Trey shrugs. “Sometimes. Sorta.”
“OK,” Cal says. “You’re gonna cook today.”
They scrub up, and Cal puts on some Waylon Jennings to help them work. Trey grins up at him.
“What?”
“Aul’-fella music.”
“OK, DJ Cool. What do you listen to?”
“Nothing you’ve heard of.”
“Smartass,” Cal says, getting ingredients out of the little kitchen cupboard with the busted hinge. “Lemme guess. Opera.”
Trey snorts.
“One Direction.”
That gets him an outraged stare that makes him grin. “Well, thank the Lord for small mercies. Quit complaining and listen. Maybe it’ll teach you to appreciate good music.” Trey rolls his eyes. Cal turns up the volume another notch.
He shows Trey how to shake the chunks of meat in a plastic bag of flour, salt and pepper, and then fry them up in oil, with strips of bell pepper and onion and some garlic Cal picked up in town. “If I had tomatoes and mushrooms,” he says, “we could throw those in too, but Noreen’s tomatoes weren’t looking too perky this week.
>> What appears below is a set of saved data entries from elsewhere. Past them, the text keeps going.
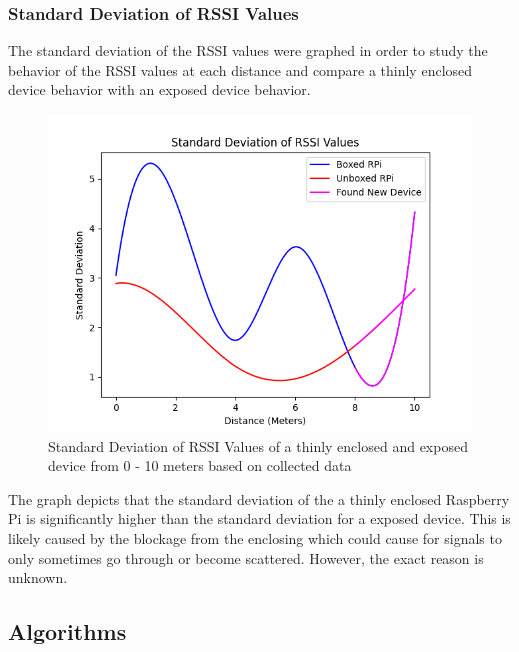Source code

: \documentclass[letterpaper, 10 pt, conference]{ieeeconf}  %
\begin{document}
\subsubsection{Standard Deviation of RSSI Values}
The standard deviation of the RSSI values were graphed in order to study the behavior of the RSSI values at each distance and compare a thinly enclosed device behavior with an exposed device behavior.
   \begin{figure}[thpb]
      \centering
      \includegraphics[scale=0.5]{StandardDeviation.png}
      \caption{Standard Deviation of RSSI Values of a thinly enclosed and exposed device from 0 - 10 meters based on collected data}
      \label{figurelabel}
   \end{figure}
\smallbreak
The graph depicts that the standard deviation of the a thinly enclosed Raspberry Pi is significantly higher than the standard deviation for a exposed device. This is likely caused by the blockage from the enclosing which could cause for signals to only sometimes go through or become scattered. However, the exact reason is unknown. 
\subsection{Algorithms}
\end{document}
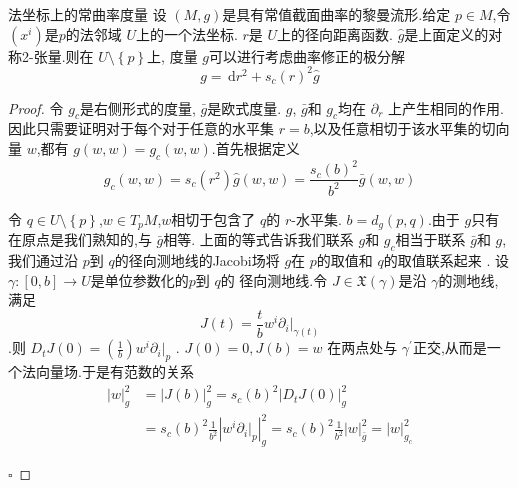 \documentclass[../../main.tex]{subfiles}
\begin{document}
\begin{theorem}{法坐标上的常曲率度量}
    设 \(  \left( M,g \right)   \)是具有常值截面曲率的黎曼流形.给定 \(  p \in M  \),令 \(  \left( x^{i} \right)   \)是\(  p  \)的法邻域 \(  U  \)上的一个法坐标. \(  r  \)是 \(  U  \)上的径向距离函数. \(  \hat{g}  \)是上面定义的对称2-张量.则在 \(  U\setminus \left\{ p \right\}  \)上, 度量 \(  g  \)可以进行考虑曲率修正的极分解 \[
    g =  \,\mathrm{d} r^{2}+ s_{c}\left( r \right)^{2}\hat{g} 
    \]          
    
\end{theorem}
\begin{proof}
    令 \(  g_{c}  \)是右侧形式的度量, \(  \bar{g}  \)是欧式度量.   
    \(  g  \), \(  \bar{g}  \)和 \(  g_{c}  \)均在 \(   \partial _{r}  \)    上产生相同的作用.因此只需要证明对于每个对于任意的水平集 \(  r= b  \),以及任意相切于该水平集的切向量 \(  w  \),都有 \(  g\left( w,w \right)= g_{c}\left( w,w \right)    \).首先根据定义 \[
    g_{c}\left( w,w \right)= s_{c}\left( r^{2} \right)  \hat{g}\left( w,w \right)= \frac{s_{c}\left( b \right)^{2}  }{b^{2} }\bar{g}\left( w,w \right)   
    \]   

    令 \(  q \in U\setminus \left\{ p \right\}  \),\(  w\in T_{p}M  \),\(  w  \)相切于包含了 \(  q  \)的 \(  r  \)-水平集. \(  b = d _{g}\left( p,q \right)   \).由于 \(  g  \)只有在原点是我们熟知的,与 \(  \bar{g}  \)相等. 上面的等式告诉我们联系 \(  g  \)和 \(  g_{c}  \)相当于联系 \(  \bar{g}  \)和 \( g  \),我们通过沿 \(  p  \)到 \(  q  \)的径向测地线的Jacobi场将 \(  g  \)在 \(  p  \)的取值和 \(  q  \)的取值联系起来   .     设 \(   \gamma :[0,b]\to U  \)是单位参数化的\(  p  \)到 \(  q  \)的  径向测地线.令 \(  J \in \mathfrak{X}\left(  \gamma  \right)   \)是沿 \(   \gamma   \)的测地线,满足 \[
    J\left( t \right)= \frac{t }{b }w^{i}\left.  \partial _{i} \right|_{ \gamma \left( t \right) }  
    \].则 \(  D_{t}J\left( 0 \right)= \left( \frac{1}{b} \right)w^{i}\left.  \partial _{i} \right|_{p}    \)   . \(  J\left( 0 \right)= 0, J\left( b \right)= w    \)         在两点处与 \(   \gamma ^{\prime}   \)正交,从而是一个法向量场.于是有范数的关系 \[
    \begin{aligned}
        \left| w \right|_{g}^{2}&= \left| J\left( b \right)  \right|_{g}^{2}= s_{c}\left( b \right)^{2}\left| D_{t}J\left( 0 \right)  \right|_{g}^{2}  \\ 
         &= s_{c}\left( b \right)^{2} \frac{1 }{b^{2} }\left| w^{i} \left.  \partial _{i} \right|_{p} \right|_{g}^{2}= s_{c}\left( b \right)^{2}\frac{1 }{b^{2} }\left| w \right|_{\bar{g}}^{2}= \left| w \right|_{g_{c}}          ^{2}
    \end{aligned}
    \] 

    \hfill $\square$
\end{proof}
\end{document}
This’ll do fine. We’ll have it with rice.” He microwaves packet rice while Trey, frowning with concentration, turns the meat frying in the pan. The kitchen is warm, condensation veiling the window, and starting to smell good. For a minute Cal thinks of the dusk thickening outside that window, and about the fear in Sheila’s eyes and Caroline’s, but he puts them out of his mind.
Cal is waiting for Trey to bring up Brendan again, or the cottage, but he doesn’t. For a while Cal is wary of this; he’s inclined to take it as a sign that the kid is making plans he’s not sharing. Then he happens to glance over, checking how the rabbit is doing. The kid is poking at the frying pan and nodding his head along to “I Ain’t Living Long Like This,” his lips pursed in a goofy half whistle, his cheeks rosy from the heat of the stove. He looks several years younger than he is, and completely at ease. It comes to Cal that, for once, the kid’s mind isn’t taken up by worrying about Brendan. He’s rewarded himself for the rabbit by allowing himself to put that away, just for a little while.
Trey looks askance at his plate when they sit down at the table, but after one bite his doubts disappear. He shovels in the food like he hasn’t eaten in weeks. His face is practically touching the plate.
“Turns out you like garlic, huh?” Cal asks, grinning.
The kid nods, over another big forkful.
“This dinner’s down to you,” Cal says. “Start to finish. No farmer, no butcher, no factory, no Noreen: just you. How’s that feel?”
Trey is smiling a particular small, private smile that Cal has come to realize means he’s specially happy. “Not bad,” he says.
“If I had my way,” Cal says, “I’d do this for every piece of meat I ever ate. It’s harder and messier than buying a hamburger, but that seems fitting. Eating a creature shouldn’t be a light thing.”